In fact, as California Rifle & Pistol Association president Chuck Michel points out on today’s Bearing Arms’ Cam & Co, even a high number of traces of firearms sold from a particular dealer isn’t evidence of malfeasance on the part of the gun store. High volume dealers are more likely to have more firearms traced, but gun control activists have insisted that the number of traces can serve as a proxy to determine which gun stores are “bad apples.”
Now, maybe when Biden says “willful violations” he’s only talking about gun stores that are (in his words) selling guns out the back door, but that’s not really a big issue or a main source of firearms for criminals who want to get their hands on a gun.

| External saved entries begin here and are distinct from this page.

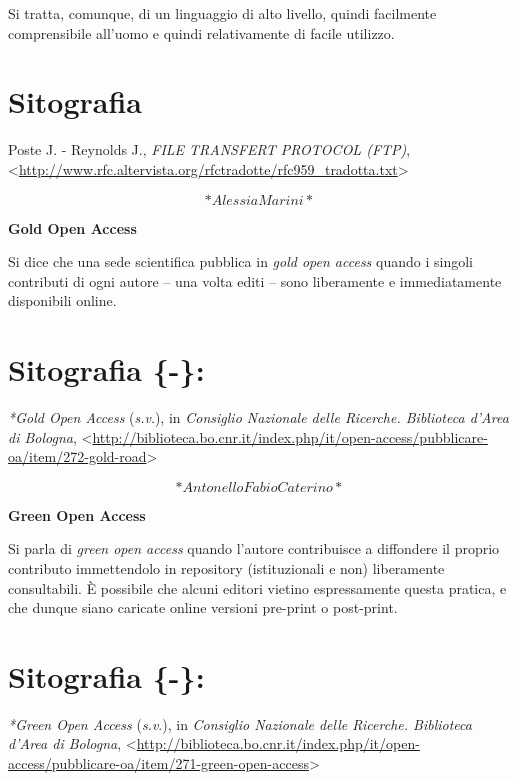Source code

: \documentclass[
  b5paper,
  twoside,
  11pt,
  chapterprefix=false,
  bibliography=totocnumbered,
  listof=flat]{scrbook}
\begin{document}
Si tratta, comunque, di un linguaggio di alto livello, quindi facilmente
comprensibile all'uomo e quindi relativamente di facile utilizzo.

\hypertarget{sitografia-13}{%
\section*{Sitografia}\label{sitografia-13}}

Poste J. - Reynolds J., \emph{FILE TRANSFERT PROTOCOL (FTP)},
\textless{}\href{http://www.rfc.altervista.org/rfctradotte/rfc959_tradotta.txt}{{http://www.rfc.altervista.org/rfctradotte/rfc959\_tradotta.txt}}\textgreater{}

\[*Alessia Marini*\]

\textbf{Gold Open Access}

Si dice che una sede scientifica pubblica in \emph{gold open access} quando i
singoli contributi di ogni autore -- una volta editi -- sono liberamente
e immediatamente disponibili online.

\hypertarget{sitografia--}{%
\section{Sitografia \{-\}:}\label{sitografia--}}

\emph{*Gold Open Access} (\emph{s.v}.), in \emph{Consiglio Nazionale delle Ricerche.
Biblioteca d'Area di Bologna},
\textless{}{\url{http://biblioteca.bo.cnr.it/index.php/it/open-access/pubblicare-oa/item/272-gold-road}\textgreater{}}

\[*Antonello Fabio Caterino*\]

\textbf{Green Open Access}

Si parla di \emph{green open access} quando l'autore contribuisce a
diffondere il proprio contributo immettendolo in repository
(istituzionali e non) liberamente consultabili. È possibile che alcuni
editori vietino espressamente questa pratica, e che dunque siano
caricate online versioni pre-print o post-print.

\hypertarget{sitografia---1}{%
\section{Sitografia \{-\}:~}\label{sitografia---1}}

\emph{*Green Open Access} (\emph{s.v}.), in \emph{Consiglio Nazionale delle Ricerche.
Biblioteca d'Area di Bologna},
\textless{}{\url{http://biblioteca.bo.cnr.it/index.php/it/open-access/pubblicare-oa/item/271-green-open-access}\textgreater{}}
\end{document}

I’d argue that straw buys (in which a person buys a firearm for someone other than themselves) are a bigger deal, and defendants charged in federal court with making a false statement to acquire a firearms are routinely sentenced to probation for their crimes, but Biden made no mention of a zero tolerance policy for straw purchasers or others violating federal law to arm criminals.
Instead, his focus was on “rogue gun dealers,” which, along with his other attempts to use the ATF to go after legal gun owners in the name of fighting crime, makes me concerned that Biden will use the ATF to shutdown any gun store they can, even for the smallest of paperwork violations.
The truly sad thing about Biden’s speech today (besides his continued calls for criminalizing the possession of the most popular rifle in the country and selling a gun to your neighbor or best friend without putting them through a background check) is that there are proven strategies to reduce crime that don’t involve going after gun owners or gun shops. Take the DOJ program known as Project Ceasefire, which involves cooperation between local, state, and federal law enforcement agencies along with community groups to identify the most prolific violent offenders and offer them an ultimatum: you’re going to stop shooting. We’ll help you if you let us, and we’ll make you if you don’t.
If offenders take advantage of the help, they can receive GED classes, job training and placement, and other services to help them leave gang life behind. Keep up with their criminal activity, however, and they’ll be arrested and charged in federal court with no opportunity to plead their cases down to a minor penalty or short time behind bars. This targeted policing program not only leads to large reductions in shootings and homicides, but by focusing on the most prolific offenders they typically lead to fewer overall arrests in the communities where the strategy is put in place.
Adopting Ceasefire as the centerpiece of his crime fighting strategy would have allowed Biden to please both Democrats who want to put an end to “mass incarceration” and Republicans who say we should be focused on criminals and not gun owners (or gun sellers, for that matter). Instead, Biden made his gun control allies happy, and that should make those concerned about issues like overpolicing and infringing on the Second Amendment rights of Americans very concerned.